PROVIDED RECORDS:
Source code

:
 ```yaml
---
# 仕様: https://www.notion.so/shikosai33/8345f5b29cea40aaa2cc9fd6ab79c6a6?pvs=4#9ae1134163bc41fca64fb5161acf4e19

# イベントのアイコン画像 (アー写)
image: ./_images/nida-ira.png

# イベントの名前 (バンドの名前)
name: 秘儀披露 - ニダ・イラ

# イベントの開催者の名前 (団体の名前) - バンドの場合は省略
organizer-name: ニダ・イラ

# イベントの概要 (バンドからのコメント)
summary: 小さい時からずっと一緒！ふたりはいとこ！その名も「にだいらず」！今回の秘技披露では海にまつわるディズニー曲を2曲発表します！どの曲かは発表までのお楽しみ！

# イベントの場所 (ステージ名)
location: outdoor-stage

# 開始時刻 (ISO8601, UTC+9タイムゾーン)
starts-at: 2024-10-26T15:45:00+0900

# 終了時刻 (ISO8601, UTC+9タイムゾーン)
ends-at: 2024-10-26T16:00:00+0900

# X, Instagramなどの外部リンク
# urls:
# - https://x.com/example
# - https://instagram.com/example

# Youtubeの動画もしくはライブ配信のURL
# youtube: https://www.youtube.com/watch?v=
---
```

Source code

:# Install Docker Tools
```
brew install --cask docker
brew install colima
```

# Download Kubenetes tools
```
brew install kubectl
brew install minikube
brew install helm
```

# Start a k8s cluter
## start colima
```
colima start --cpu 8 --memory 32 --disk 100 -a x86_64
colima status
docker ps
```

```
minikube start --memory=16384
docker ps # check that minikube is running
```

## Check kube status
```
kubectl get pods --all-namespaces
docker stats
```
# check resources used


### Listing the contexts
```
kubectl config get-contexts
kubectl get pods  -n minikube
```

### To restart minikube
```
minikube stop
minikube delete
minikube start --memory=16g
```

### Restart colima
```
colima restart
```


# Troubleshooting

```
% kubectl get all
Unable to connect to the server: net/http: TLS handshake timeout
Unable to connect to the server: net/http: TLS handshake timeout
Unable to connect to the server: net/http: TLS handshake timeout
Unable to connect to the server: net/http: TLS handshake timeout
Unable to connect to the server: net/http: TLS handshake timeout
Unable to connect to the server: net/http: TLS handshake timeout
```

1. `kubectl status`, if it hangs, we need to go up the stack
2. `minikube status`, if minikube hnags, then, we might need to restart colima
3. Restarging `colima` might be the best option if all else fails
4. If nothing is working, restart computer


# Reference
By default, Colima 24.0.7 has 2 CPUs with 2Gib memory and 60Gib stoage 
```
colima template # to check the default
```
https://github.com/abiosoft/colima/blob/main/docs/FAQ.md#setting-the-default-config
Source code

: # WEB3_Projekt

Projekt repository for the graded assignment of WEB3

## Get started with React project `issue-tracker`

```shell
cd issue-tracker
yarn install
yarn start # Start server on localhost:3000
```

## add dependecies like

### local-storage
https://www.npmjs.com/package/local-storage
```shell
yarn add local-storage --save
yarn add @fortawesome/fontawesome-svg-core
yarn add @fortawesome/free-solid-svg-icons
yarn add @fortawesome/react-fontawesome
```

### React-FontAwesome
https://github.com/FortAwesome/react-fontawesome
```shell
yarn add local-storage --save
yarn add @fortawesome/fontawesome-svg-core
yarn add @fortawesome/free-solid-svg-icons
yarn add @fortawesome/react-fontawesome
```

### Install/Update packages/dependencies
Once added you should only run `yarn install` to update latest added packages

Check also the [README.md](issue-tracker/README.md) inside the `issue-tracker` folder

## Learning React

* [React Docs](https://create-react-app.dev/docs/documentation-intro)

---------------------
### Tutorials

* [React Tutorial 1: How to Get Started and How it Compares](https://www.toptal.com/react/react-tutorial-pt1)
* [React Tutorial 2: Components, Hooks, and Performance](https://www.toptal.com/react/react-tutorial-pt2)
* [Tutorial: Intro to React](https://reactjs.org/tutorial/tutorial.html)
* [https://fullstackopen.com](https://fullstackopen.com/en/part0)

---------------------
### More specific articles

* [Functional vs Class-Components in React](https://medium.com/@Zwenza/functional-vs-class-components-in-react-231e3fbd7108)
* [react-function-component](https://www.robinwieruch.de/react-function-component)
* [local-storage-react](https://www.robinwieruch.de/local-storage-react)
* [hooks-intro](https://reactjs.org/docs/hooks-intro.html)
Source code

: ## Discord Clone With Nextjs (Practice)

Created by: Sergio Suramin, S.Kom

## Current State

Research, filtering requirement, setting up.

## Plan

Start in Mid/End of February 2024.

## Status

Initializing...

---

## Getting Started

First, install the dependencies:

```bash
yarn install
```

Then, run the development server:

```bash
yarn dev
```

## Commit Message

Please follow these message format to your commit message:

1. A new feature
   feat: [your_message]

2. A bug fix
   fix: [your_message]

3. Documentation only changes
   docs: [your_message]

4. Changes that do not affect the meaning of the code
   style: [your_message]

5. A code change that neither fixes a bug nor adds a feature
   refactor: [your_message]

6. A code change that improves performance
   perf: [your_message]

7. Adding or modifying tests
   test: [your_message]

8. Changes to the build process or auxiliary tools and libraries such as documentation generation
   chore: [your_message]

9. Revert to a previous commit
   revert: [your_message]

WORK REQUEST:
Return word for word the lines above from the line with "Initializing..." to the line with "refactor: [your_message]", including both and leaving out all others.

ANSWER TO THE PROBLEM:
Initializing...

---

## Getting Started

First, install the dependencies:

```bash
yarn install
```

Then, run the development server:

```bash
yarn dev
```

## Commit Message

Please follow these message format to your commit message:

1. A new feature
   feat: [your_message]

2. A bug fix
   fix: [your_message]

3. Documentation only changes
   docs: [your_message]

4. Changes that do not affect the meaning of the code
   style: [your_message]

5. A code change that neither fixes a bug nor adds a feature
   refactor: [your_message]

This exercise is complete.